Arriving in Brighton late last night I stood up from the car into the darkness, tired from a post audition mission. Immediately I felt the wind slam into me from my right, buffeting in from the channel – in from the huge ancient sea. To my left the windblown buildings and the window behind which I’d sleep. To my right, darkness. Behind me the empty road.
I stood and looked for a while. Just wind and wavesound. Crash and rush, the cooling engine ticks, late night birds, my breath.
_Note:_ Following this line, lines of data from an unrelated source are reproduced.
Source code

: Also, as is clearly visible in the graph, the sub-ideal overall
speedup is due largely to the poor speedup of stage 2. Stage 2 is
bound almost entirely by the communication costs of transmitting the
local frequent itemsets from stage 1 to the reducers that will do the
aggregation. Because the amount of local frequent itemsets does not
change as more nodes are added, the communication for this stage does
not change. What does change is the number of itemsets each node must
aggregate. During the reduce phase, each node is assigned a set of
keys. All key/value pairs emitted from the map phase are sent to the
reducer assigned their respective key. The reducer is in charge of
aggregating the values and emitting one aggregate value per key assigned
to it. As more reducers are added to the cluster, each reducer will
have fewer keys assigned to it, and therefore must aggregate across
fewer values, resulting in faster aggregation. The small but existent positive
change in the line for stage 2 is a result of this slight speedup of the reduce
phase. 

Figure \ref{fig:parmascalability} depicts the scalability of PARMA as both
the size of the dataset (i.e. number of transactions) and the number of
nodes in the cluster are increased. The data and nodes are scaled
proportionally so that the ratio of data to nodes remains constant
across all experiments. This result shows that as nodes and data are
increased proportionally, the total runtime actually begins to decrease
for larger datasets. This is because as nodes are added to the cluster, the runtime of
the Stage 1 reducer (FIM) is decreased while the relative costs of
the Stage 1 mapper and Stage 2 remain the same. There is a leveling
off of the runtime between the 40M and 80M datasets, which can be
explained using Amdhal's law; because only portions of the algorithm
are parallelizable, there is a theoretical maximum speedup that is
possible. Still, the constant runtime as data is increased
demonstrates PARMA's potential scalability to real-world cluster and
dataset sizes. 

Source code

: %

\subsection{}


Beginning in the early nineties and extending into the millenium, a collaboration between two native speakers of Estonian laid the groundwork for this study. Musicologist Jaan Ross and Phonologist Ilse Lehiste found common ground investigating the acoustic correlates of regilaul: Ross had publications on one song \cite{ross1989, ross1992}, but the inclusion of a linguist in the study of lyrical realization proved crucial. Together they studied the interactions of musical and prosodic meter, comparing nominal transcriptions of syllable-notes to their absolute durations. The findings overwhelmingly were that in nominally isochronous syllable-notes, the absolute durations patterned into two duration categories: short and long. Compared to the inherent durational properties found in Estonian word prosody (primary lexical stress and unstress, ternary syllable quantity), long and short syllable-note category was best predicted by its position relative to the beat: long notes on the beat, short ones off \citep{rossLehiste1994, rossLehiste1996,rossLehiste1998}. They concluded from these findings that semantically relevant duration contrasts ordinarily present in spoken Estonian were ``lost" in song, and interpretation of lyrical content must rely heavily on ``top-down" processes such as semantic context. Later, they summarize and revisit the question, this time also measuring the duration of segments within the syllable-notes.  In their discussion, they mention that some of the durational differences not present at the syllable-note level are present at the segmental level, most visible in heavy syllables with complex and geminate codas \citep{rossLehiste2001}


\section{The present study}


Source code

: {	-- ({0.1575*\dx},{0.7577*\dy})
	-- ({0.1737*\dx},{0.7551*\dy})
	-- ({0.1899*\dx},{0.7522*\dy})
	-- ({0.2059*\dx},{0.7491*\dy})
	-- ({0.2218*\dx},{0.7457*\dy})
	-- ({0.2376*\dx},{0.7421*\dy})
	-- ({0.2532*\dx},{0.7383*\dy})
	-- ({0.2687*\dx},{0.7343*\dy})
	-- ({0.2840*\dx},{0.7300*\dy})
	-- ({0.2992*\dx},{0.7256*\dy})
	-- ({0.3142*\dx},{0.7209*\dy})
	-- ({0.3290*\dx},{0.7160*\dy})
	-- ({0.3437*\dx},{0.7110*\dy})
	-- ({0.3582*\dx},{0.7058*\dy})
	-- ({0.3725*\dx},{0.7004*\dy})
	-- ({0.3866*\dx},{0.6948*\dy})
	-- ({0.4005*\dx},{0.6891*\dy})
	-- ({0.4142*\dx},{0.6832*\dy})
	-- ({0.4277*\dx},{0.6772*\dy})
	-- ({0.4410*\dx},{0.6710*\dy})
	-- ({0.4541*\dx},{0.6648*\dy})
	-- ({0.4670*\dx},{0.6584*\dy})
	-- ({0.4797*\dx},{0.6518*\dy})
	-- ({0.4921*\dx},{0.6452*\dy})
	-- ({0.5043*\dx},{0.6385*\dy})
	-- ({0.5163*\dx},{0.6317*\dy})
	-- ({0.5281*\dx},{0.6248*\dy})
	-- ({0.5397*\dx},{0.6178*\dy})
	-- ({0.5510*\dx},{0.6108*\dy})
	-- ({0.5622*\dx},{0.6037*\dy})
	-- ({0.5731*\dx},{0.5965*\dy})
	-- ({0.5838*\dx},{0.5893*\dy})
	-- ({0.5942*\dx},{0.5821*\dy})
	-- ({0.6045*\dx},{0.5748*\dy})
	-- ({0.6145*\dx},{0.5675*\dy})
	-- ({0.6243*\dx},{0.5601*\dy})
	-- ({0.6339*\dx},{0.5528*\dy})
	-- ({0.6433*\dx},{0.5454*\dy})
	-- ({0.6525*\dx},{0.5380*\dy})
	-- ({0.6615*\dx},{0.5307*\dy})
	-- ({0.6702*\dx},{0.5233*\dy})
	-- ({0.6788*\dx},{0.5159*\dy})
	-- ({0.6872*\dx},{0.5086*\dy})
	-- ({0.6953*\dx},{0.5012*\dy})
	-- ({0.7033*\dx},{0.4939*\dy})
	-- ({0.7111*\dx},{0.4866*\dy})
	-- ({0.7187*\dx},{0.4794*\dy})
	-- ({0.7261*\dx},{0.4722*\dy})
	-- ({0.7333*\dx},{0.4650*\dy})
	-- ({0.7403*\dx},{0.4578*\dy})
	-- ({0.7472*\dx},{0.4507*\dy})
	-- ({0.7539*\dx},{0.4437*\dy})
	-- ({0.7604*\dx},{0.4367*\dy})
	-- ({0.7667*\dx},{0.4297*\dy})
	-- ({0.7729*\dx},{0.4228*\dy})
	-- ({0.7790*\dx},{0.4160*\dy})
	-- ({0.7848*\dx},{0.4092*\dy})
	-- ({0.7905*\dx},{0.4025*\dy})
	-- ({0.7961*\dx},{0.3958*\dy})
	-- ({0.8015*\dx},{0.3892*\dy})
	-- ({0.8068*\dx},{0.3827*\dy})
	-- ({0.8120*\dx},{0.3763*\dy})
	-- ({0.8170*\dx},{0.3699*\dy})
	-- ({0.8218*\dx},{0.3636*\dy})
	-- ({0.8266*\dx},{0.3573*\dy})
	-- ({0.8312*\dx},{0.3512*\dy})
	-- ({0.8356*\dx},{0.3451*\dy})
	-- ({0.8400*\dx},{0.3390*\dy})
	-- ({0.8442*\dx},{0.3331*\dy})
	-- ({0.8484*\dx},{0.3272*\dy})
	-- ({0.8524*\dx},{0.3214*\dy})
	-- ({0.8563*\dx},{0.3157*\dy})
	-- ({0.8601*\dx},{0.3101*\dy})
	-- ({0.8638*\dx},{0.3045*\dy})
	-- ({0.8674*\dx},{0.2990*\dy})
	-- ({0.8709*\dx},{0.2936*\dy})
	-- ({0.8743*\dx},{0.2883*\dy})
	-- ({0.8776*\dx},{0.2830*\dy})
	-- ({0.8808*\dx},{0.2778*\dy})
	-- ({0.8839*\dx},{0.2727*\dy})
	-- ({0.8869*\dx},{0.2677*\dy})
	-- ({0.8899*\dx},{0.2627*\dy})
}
There’s true darkness out there, at sea. I always think of my grandmother: “The sea is in your blood!” That’s what she’d say. Her father drowned somewhere in that expanse out there, to the east, dragged down by his new boots. Her husband, grandpa, was on the Atlantic convoys and the South China Sea, and went down with The Repulse. Dad was fucking with the sea, on lethal cigarette boats going as fast as possible and somehow not dying. He was world champion powerboat racer a few years running – including the year I was born. Lucky. For the stories, he almost copped it a few times. That was the knife edge he was happiest on.
It’s unforgiving, the sea. You fuck with it at your peril. That’s what drew dad to it. I get it.
We humans haven’t turned our colonial eye to it despite the projections of underwater biobubbles from the 1950’s onwards. Too lethal. Nature’s domain. We are still just visitors on those terrible wonderful waters we left so many centuries ago. Sometimes we’re playing, sometimes we’re playthings. We don’t get to choose which. Very few people have slept a night under there and come back up. Just that quiet ordered compact breed who make submariners.
Cold out there. Looking out into the black, there’s the lonely blinking red lights of a wind farm. Unmanned. Unmannable. But recently sanctioned by our glorious leader as part of the isolated nasty future he dreams of. We’ve got wind and wave. We can have power in our island and screw everybody else. It’s a nasty reason for a good thing to get promoted.
I’ve spent the morning with the sea ever present. It somehow helps me think. A sabbatical in The Isle of Man is looking more likely the more I think about practicalities, especially when I remember how much clearer I feel when that wind blows over me.
For now I’m going to get stuck into the lanes, dig around in charity shops, and wait until Lou has finished work so we can go for yummy yakitori.